Researchers tell us that late night television is one of the major culprits, along with long work hours, academic pressures, rotating shift work, use of stimulants, dehydration and evening meals. You toss, turn, wiggle and squirm, desperately searching for the position that will send you off to dreamland. But you can’t find it. If it’s any comfort, you are not the only one having trouble. Roughly one-third of American adults complain of insomnia, or difficulty either falling or staying asleep, the American Sleep Disorders Association reports. And although insomnia may seem trivial, it is not. Without rest, people cannot perform at their best. Sleepy individuals are apt to nap more often than their well-rested friend and colleagues. And those who battle insomnia are twice as likely to have a car accident.

By definition a sleep disorder is a disruptive pattern of sleep that may include difficulty falling or staying asleep, falling asleep at inappropriate times, excessive total sleep time, or abnormal behaviors associated with sleep.

Insomnia is not a disease; it is a symptom. Approximately 17% of the adult population is plagued with chronic insomnia and at least that many others are thought to suffer occasional sleepless nights. Treatment varies, but minor lifestyle adjustments should be made first.

* Eliminate caffeine and nicotine.

*Establish a regular, consistent sleep pattern.

* Avoid eating late, heavy evening meals.

* Make your bedroom a comfortable place to sleep.

* Neutral bath (between 92 and 96 degrees) for 10-20 minutes will bring you pleasant dreams.

* Catnip tea may induce sleep.

Peaceful slumber does not exist for an estimated 4%-8% of Americans. For them, falling asleep is a high- risk activity. They stop breathing for as much as three-quarters of their sleep time, according to the American Sleep Disorders Association.

Sleep apnea

is a condition usually caused by a blocking of the upper airway during sleep. The key sign is jackhammer-loud snoring, punctuated by alarming pauses in respiration that usually last 10 to 20 seconds but can last as long as three minutes in severe cases.

Sleep apnea most commonly affects middle-aged, overweight men. Muscles or other structures in the throat repeatedly relax and sag, obstructing the airway and disrupting breathing. The need for oxygen briefly arouses but rarely awakens the person. Throughout the night, the obstructive- arousal cycle continues. Since the sufferer rarely achieves deep sleep, he is extremely tired in the daytime.

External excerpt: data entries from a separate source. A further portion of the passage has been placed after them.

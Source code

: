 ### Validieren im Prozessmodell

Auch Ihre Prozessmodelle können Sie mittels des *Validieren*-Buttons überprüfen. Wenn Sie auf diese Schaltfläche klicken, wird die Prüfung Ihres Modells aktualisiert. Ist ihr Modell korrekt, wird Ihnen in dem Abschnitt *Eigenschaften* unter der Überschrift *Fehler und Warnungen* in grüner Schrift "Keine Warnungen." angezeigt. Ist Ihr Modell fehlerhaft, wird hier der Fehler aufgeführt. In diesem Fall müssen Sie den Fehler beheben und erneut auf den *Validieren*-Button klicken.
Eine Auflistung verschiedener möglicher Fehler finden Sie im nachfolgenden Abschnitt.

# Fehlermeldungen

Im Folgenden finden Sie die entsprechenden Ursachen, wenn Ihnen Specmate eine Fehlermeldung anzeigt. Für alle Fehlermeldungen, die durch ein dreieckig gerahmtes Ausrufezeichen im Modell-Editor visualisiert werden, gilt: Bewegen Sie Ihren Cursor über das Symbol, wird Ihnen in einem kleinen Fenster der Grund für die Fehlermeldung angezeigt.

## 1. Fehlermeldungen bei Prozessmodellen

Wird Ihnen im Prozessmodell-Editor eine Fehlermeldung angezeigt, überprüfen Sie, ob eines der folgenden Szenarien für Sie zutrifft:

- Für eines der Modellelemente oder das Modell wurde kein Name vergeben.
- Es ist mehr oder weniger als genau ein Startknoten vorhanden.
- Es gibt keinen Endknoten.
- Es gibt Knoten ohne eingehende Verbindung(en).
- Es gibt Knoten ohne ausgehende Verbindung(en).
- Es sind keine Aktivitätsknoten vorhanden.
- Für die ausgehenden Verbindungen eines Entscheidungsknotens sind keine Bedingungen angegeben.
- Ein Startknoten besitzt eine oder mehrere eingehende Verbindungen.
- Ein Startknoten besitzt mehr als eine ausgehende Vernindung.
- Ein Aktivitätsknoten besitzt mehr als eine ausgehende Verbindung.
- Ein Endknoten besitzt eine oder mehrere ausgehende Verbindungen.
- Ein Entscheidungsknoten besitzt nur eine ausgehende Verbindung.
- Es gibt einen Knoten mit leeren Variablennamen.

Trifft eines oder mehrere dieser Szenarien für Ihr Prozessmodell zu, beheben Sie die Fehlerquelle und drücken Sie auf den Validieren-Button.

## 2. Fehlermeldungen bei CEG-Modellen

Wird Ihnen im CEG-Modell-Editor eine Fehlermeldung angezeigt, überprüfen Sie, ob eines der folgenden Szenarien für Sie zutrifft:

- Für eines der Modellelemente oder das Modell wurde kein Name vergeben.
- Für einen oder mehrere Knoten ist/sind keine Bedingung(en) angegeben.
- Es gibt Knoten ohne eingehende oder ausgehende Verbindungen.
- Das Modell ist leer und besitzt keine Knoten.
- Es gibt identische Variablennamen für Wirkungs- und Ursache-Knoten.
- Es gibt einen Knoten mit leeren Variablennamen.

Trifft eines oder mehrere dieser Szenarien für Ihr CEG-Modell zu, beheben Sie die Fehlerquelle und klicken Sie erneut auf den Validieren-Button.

Exhaustion is not the only problem. Sleep apnea can cause or aggravate such dangerous health problems as high blood pressure, heart pain and even heart failure. Sleep apnea may have triggered the heart attack in many middle-aged, overweight men who died in their sleep.

Sleep apnea usually can be treated successfully. It depends on the severity of the sleep apnea. The mouth and throat are examined for obstructions. In addition, a doctor will assess respiratory function and sleep patterns. While these tests are often done in a special sleep laboratory, methods of home monitoring are also available.

Management of sleep apnea

involves treatment of any underlying illness and preventing loss of breath (apneic episode) during sleep.

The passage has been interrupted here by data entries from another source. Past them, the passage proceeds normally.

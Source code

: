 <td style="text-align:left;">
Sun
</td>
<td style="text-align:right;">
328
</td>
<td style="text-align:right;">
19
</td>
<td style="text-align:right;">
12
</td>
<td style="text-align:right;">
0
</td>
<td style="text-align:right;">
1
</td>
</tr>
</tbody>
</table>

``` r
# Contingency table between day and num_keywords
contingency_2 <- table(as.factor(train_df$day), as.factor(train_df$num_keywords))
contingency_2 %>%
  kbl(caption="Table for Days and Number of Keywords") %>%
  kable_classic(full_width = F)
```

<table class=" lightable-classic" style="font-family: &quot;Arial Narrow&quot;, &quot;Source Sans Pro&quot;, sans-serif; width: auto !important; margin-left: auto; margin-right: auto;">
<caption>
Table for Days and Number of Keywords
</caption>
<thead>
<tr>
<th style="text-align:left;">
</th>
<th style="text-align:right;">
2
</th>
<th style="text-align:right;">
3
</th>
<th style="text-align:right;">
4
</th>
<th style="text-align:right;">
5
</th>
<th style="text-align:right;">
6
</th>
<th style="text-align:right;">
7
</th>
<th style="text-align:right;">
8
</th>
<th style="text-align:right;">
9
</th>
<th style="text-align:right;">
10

Mild apnea often responds to simple measures, such as losing weight, avoiding alcohol, or using medication for allergies. Moderate and severe apnea require intervention. CPAP, or continuous positive airway pressure, lets you sleep with your mouth and nose covered with a mask that forms a tight seal with the skin of your face. Air pressure through the mask keeps the airway open and your tongue out of the way.

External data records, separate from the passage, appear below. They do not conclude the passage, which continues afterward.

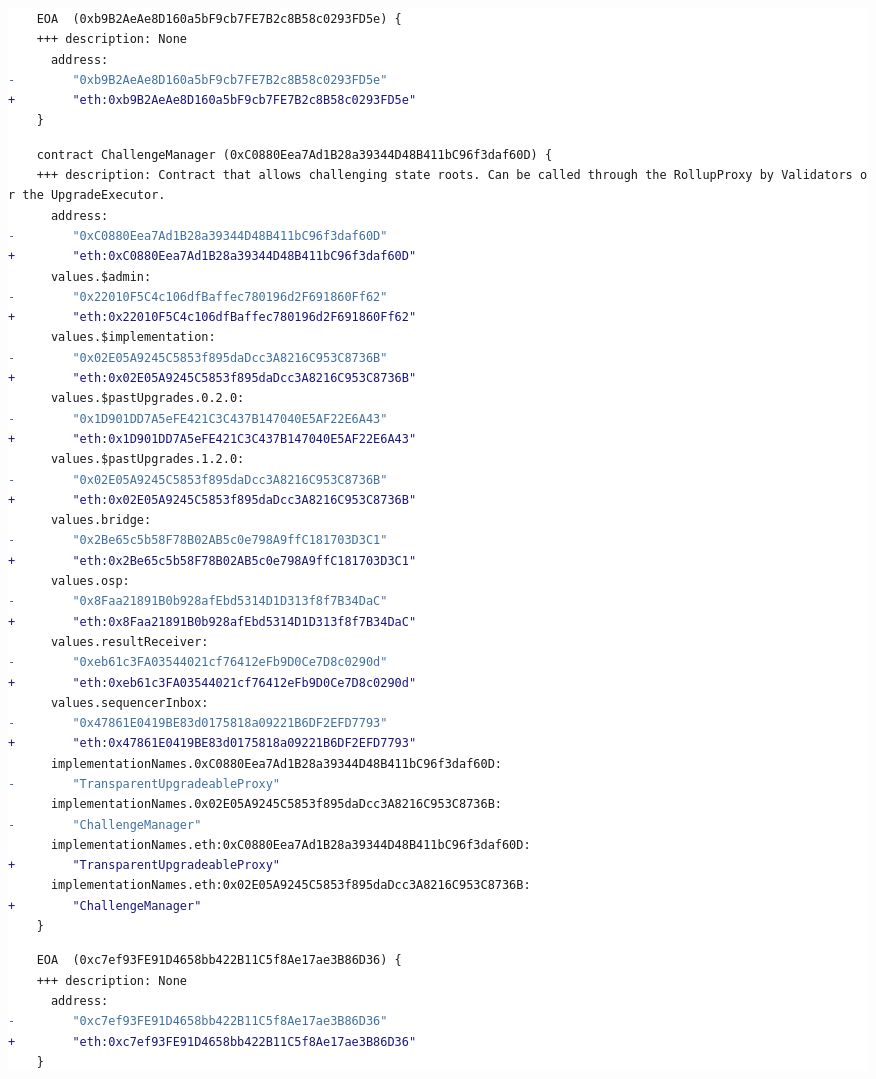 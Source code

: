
 ```diff
    EOA  (0xb9B2AeAe8D160a5bF9cb7FE7B2c8B58c0293FD5e) {
    +++ description: None
      address:
-        "0xb9B2AeAe8D160a5bF9cb7FE7B2c8B58c0293FD5e"
+        "eth:0xb9B2AeAe8D160a5bF9cb7FE7B2c8B58c0293FD5e"
    }
```

```diff
    contract ChallengeManager (0xC0880Eea7Ad1B28a39344D48B411bC96f3daf60D) {
    +++ description: Contract that allows challenging state roots. Can be called through the RollupProxy by Validators or the UpgradeExecutor.
      address:
-        "0xC0880Eea7Ad1B28a39344D48B411bC96f3daf60D"
+        "eth:0xC0880Eea7Ad1B28a39344D48B411bC96f3daf60D"
      values.$admin:
-        "0x22010F5C4c106dfBaffec780196d2F691860Ff62"
+        "eth:0x22010F5C4c106dfBaffec780196d2F691860Ff62"
      values.$implementation:
-        "0x02E05A9245C5853f895daDcc3A8216C953C8736B"
+        "eth:0x02E05A9245C5853f895daDcc3A8216C953C8736B"
      values.$pastUpgrades.0.2.0:
-        "0x1D901DD7A5eFE421C3C437B147040E5AF22E6A43"
+        "eth:0x1D901DD7A5eFE421C3C437B147040E5AF22E6A43"
      values.$pastUpgrades.1.2.0:
-        "0x02E05A9245C5853f895daDcc3A8216C953C8736B"
+        "eth:0x02E05A9245C5853f895daDcc3A8216C953C8736B"
      values.bridge:
-        "0x2Be65c5b58F78B02AB5c0e798A9ffC181703D3C1"
+        "eth:0x2Be65c5b58F78B02AB5c0e798A9ffC181703D3C1"
      values.osp:
-        "0x8Faa21891B0b928afEbd5314D1D313f8f7B34DaC"
+        "eth:0x8Faa21891B0b928afEbd5314D1D313f8f7B34DaC"
      values.resultReceiver:
-        "0xeb61c3FA03544021cf76412eFb9D0Ce7D8c0290d"
+        "eth:0xeb61c3FA03544021cf76412eFb9D0Ce7D8c0290d"
      values.sequencerInbox:
-        "0x47861E0419BE83d0175818a09221B6DF2EFD7793"
+        "eth:0x47861E0419BE83d0175818a09221B6DF2EFD7793"
      implementationNames.0xC0880Eea7Ad1B28a39344D48B411bC96f3daf60D:
-        "TransparentUpgradeableProxy"
      implementationNames.0x02E05A9245C5853f895daDcc3A8216C953C8736B:
-        "ChallengeManager"
      implementationNames.eth:0xC0880Eea7Ad1B28a39344D48B411bC96f3daf60D:
+        "TransparentUpgradeableProxy"
      implementationNames.eth:0x02E05A9245C5853f895daDcc3A8216C953C8736B:
+        "ChallengeManager"
    }
```

```diff
    EOA  (0xc7ef93FE91D4658bb422B11C5f8Ae17ae3B86D36) {
    +++ description: None
      address:
-        "0xc7ef93FE91D4658bb422B11C5f8Ae17ae3B86D36"
+        "eth:0xc7ef93FE91D4658bb422B11C5f8Ae17ae3B86D36"
    }
```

Sometimes surgery may be required to remove nasal growth (polyps) or the uvula ( the structure that dangles at the back of your throat) if it has become enlarge by chronic snoring. If your anatomy is responsible for the obstruction (jaw too small for the size of the tongue, for example), then corrective surgery may provide relief. So a good, safe sleep should be part of the American Dream.